12. A composition suitable for use in building construction as claimed in claim 1 , wherein the silica particle mixture comprises 10% of silica particles of size 0.2 mm and 90% of silica particles of size 0.6 mm.

13. A composition suitable for use in building construction as claimed in claim 1 , wherein the stone grit has irregular shapes and has a particle size in the range of 1 mm to 4mm.

14. A composition suitable for use in building construction as claimed in claim 1 , wherein the stone grit is selected from the group consisting of shahabad stone grit, kota stone grit, basalt stone grit, granite stone grit, sandstone stone grit, limestone stone grit, marble stone grit, soapstone stone grit and slate stone grit.

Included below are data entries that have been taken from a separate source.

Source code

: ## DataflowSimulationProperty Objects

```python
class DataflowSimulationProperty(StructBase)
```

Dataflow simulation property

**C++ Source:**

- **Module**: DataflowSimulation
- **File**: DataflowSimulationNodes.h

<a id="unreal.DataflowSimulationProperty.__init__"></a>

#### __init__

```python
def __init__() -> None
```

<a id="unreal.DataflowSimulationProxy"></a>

15. A composition suitable for use in building construction as claimed in claim 1 , wherein the filler is at least one selected from the group consisting of coir dust, coconut powder, polystyrene balls, plastic wastes, rubber crumbs, glass beads, coir mesh, cork chips, natural fibers, synthetic fibers, glass fibers, ceramic spheres, titanium oxide, calcium carbonate, iron oxide, mica, powdered vermiculite and perlite.

16. A composition suitable for use in building construction as claimed in claim 1 , wherein the composition includes wax emulsion in an amount of 0.1 % to 5% of the mass of the total composition.